Quando, poco più di un anno fa, questo giornale provò a rilanciare una sorta di manifesto per un nuovo meridionalismo, cominciò a farlo proprio a partire dai termini del discorso pubblico di cui, pensavamo, bisogna riappropriarsi. Al primo punto stava cioè la necessità di dire con forza che una questione meridionale esiste eccome: senza sconti per nessuno – classi dirigenti meridionali comprese – ma senza neppure alibi o pretesti, presi magari dalla storia o dal clima, dall’antropologia o dalla geografia, per non parlarne affatto.

La questione più grande è dunque se si possa tornare a parlare di Mezzogiorno – parlare, dico, a tutto il Paese – senza apparire vecchi o superati, e senza neppure vedere più politici frenati dal timore di perder voti per il solo fatto di aprir bocca. Dopodiché viene la consapevolezza che, però, sul piano delle misure concrete da adottare non c’è nulla che dall’oggi al domani possa di colpo cambiare le cose, e che, d’altra parte, uno sforzo straordinario è richiesto, per cominciare, cominciare almeno  a recuperare il terreno perduto.
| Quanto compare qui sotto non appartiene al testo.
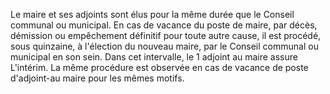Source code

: Le maire et ses adjoints sont élus pour la même durée que le Conseil communal ou municipal.
En cas de vacance du poste de maire, par décès, démission ou empêchement définitif pour toute autre cause, il est procédé, sous quinzaine, à l'élection du nouveau maire, par le Conseil communal ou municipal en son sein.
Dans cet intervalle, le 1 adjoint au maire assure L'intérim.
La même procédure est observée en cas de vacance de poste d'adjoint-au maire pour les mêmes motifs.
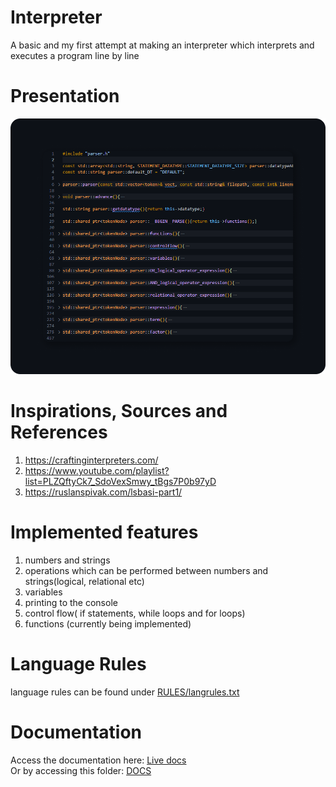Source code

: # Interpreter
A basic and my first attempt at making an interpreter which interprets and executes a program line by line

# Presentation
![interpreter code](IMG/intepreterPresentation.png "interpreter code")

# Inspirations, Sources and References
 1. https://craftinginterpreters.com/
 2. https://www.youtube.com/playlist?list=PLZQftyCk7_SdoVexSmwy_tBgs7P0b97yD
 3. https://ruslanspivak.com/lsbasi-part1/

# Implemented features
 1. numbers and strings
 2. operations which can be performed between numbers and strings(logical, relational etc)
 3. variables
 4. printing to the console
 5. control flow( if statements, while loops and for loops)
 6. functions (currently being implemented)

# Language Rules
 language rules can be found under <a href="https://github.com/waveyboym/Interpreter/blob/main/RULES/langrules.txt">RULES/langrules.txt</a>

# Documentation
  Access the documentation here: <a href="https://waveyboym.github.io/Interpreter/">Live docs</a> \
  Or by accessing this folder: <a href="https://github.com/waveyboym/Interpreter/blob/main/DOCS/">DOCS</a>
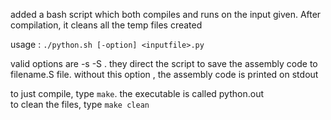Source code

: added a bash script which both compiles and runs on the input given. After compilation, it cleans all the temp files created <br>

usage :   `./python.sh [-option] <inputfile>.py` <br>

valid options are -s -S . they direct the script to save the assembly code to filename.S file. without this option , the assembly code is printed on stdout<br>

to just compile, type `make`. the executable is called python.out <br>
to clean the files, type `make clean`<br>

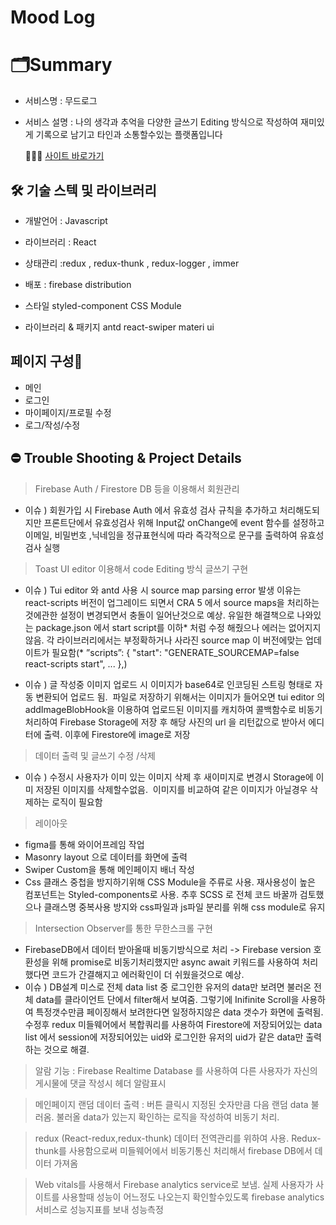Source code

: # Mood Log


# 🗂Summary
* 서비스명 : 무드로그 
* 서비스 설명 : 나의 생각과 추억을 다양한 글쓰기 Editing 방식으로 작성하여 재미있게 기록으로 남기고 타인과 소통할수있는 플랫폼입니다

  💁🏻‍♀️ [사이트 바로가기](https://mlog-e2391.web.app)



## 🛠 기술 스텍 및 라이브러리

- 개발언어 : Javascript
- 라이브러리 : React
- 상태관리 :redux , redux-thunk , redux-logger , immer

- 배포 : firebase distribution

- 스타일
styled-component
CSS Module

- 라이브러리 & 패키지
antd
react-swiper
materi ui




## 페이지 구성📖

- 메인
- 로그인
- 마이페이지/프로필 수정
- 로그/작성/수정

## ⛔️ Trouble Shooting & Project Details


> Firebase Auth / Firestore DB 등을 이용해서 회원관리
- 이슈 ) 회원가입 시 Firebase Auth 에서 유효성 검사 규칙을 추가하고 처리해도되지만 프론트단에서 유효성검사 위해 Input값 onChange에 event 함수를 설정하고 이메일, 비밀번호 ,닉네임을 정규표현식에 따라 즉각적으로 문구를 출력하여 유효성검사 실행

> Toast UI editor 이용해서 code Editing 방식 글쓰기 구현
- 이슈 ) Tui editor 와 antd 사용 시 source map parsing error 발생 이유는 react-scripts 버전이 업그레이드 되면서 CRA 5 에서 source maps을 처리하는것에관한 설정이 변경되면서 충돌이 일어난것으로 예상. 유일한 해결책으로 나와있는 package.json 에서 start script를 이하* 처럼 수정 해줬으나 에러는 없어지지 않음. 각 라이브러리에서는 부정확하거나 사라진 source map 이 버전에맞는 업데이트가 필요함(* ”scripts”: { "start": "GENERATE_SOURCEMAP=false react-scripts start", ... },)

- 이슈 ) 글 작성중 이미지 업로드 시 이미지가 base64로 인코딩된 스트링 형태로 자동 변환되어 업로드 됨.  파일로 저장하기 위해서는 이미지가 들어오면 tui editor 의 addImageBlobHook을 이용하여 업로드된 이미지를 캐치하여 콜백함수로 비동기처리하여 Firebase Storage에 저장 후 해당 사진의 url 을 리턴값으로 받아서 에디터에 출력. 이후에 Firestore에 image로 저장 

> 데이터 출력 및 글쓰기 수정 /삭제
- 이슈 ) 수정시 사용자가 이미 있는 이미지 삭제 후 새이미지로 변경시 Storage에 이미 저장된 이미지를 삭제할수없음.  이미지를 비교하여 같은 이미지가 아닐경우 삭제하는 로직이 필요함

> 레이아웃 
- figma를 통해 와이어프레임 작업
- Masonry layout 으로 데이터를 화면에 출력
- Swiper Custom을 통해 메인페이지 배너 작성
- Css 클래스 중첩을 방지하기위해 CSS Module을 주류로 사용. 재사용성이 높은 컴포넌트는 Styled-components로 사용. 추후 SCSS 로 전체 코드 바꿀까 검토했으나 클래스명 중복사용 방지와 css파일과 js파일 분리를 위해 css module로 유지

> Intersection Observer를 통한 무한스크롤 구현
- FirebaseDB에서 데이터 받아올때 비동기방식으로 처리 -> Firebase version 호환성을 위해 promise로 비동기처리했지만 async await 키워드를 사용하여 처리했다면 코드가 간결해지고 에러확인이 더 쉬웠을것으로 예상.
- 이슈 ) DB설계 미스로 전체 data list 중 로그인한 유저의 data만 보려면 불러온 전체 data를 클라이언트 단에서 filter해서 보여줌. 그렇기에 Inifinite Scroll을 사용하여 특정갯수만큼 페이징해서 보려한다면 일정하지않은 data 갯수가 화면에 출력됨. 수정후 redux 미들웨어에서 복합쿼리를 사용하여 Firestore에 저장되어있는 data list 에서 session에 저장되어있는 uid와 로그인한 유저의 uid가 같은 data만 출력하는 것으로 해결.

> 알람 기능 : Firebase Realtime Database 를 사용하여 다른 사용자가 자신의 게시물에 댓글 작성시 헤더 알람표시

> 메인페이지 랜덤 데이터 출력 : 버튼 클릭시 지정된 숫자만큼 다음 랜덤 data 불러옴. 불러올 data가 있는지 확인하는 로직을 작성하여 비동기 처리.

> redux (React-redux,redux-thunk) 데이터 전역관리를 위하여 사용. Redux-thunk를 사용함으로써 미들웨어에서 비동기통신 처리해서 firebase DB에서 데이터 가져옴

> Web vitals를 사용해서 Firebase analytics service로 보냄. 실제 사용자가 사이트를 사용할때 성능이 어느정도 나오는지 확인할수있도록 firebase analytics 서비스로 성능지표를 보내 성능측정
Ma i piani su cui intervenire sono tanti. Basta guardarsi intorno, e basta capire quanto importante sia tutto questo «intorno». Gli psicologi vi diranno che conta, certo, quello che abbiamo in testa, ma conta pure quello che è intorno alla testa: significati, valori e azioni dipendono da ciò che è dentro la testa ma pure da ciò dentro cui la testa sta. I nostri quartieri, le nostre piazze e le nostre strade. È di ieri la notizia che, dopo i fatti di sangue dei giorni scorsi, le misure di sicurezza nel rione Sanità saranno aumentate, che la presenza dello Stato si farà sentire, che ci saranno più polizia e carabinieri nelle zone a rischio, che saranno inviati altri uomini e che queste misure non avranno un carattere temporaneo. Ma è evidente che non sarà la risposta repressiva, da sola, a risolvere i problemi di sicurezza e legalità che affliggono Napoli e il Mezzogiorno. Non saranno i cinquanta uomini mandati da Alfano a farlo, e probabilmente non potrebbero riuscirvi neppure se fossero in cinquecento, o in cinquemila. La repressione è sicuramente una delle leve che devono essere azionate, insieme a una azione di contrasto giudiziario che abbia carattere di certezza. Ma nessuno si illuda che arresti o condanne potranno mai bastare, se la situazione economica, sociale, urbanistica rimarrà quella che è oggi, quella che abbiamo sotto i nostri occhi. Lo Stato è fatto di polizia e tribunali, ma pure di ospedali e scuole: debbono funzionare quelli, ma ancor più devono funzionare questi. Con gli attuali indici di dispersione scolastica e di disoccupazione giovanile, indici da record, si può immaginare davvero che spariscano la delinquenza e la criminalità piccola e grande grazie ai cinquanta uomini in più? Si può anche solo ipotizzare che riqualificazione e rigenerazione del tessuto urbano facciano solo da sfondo all’azione repressiva dello Stato, o non debbono stare piuttosto al centro di ogni ipotesi di riscatto del Mezzogiorno?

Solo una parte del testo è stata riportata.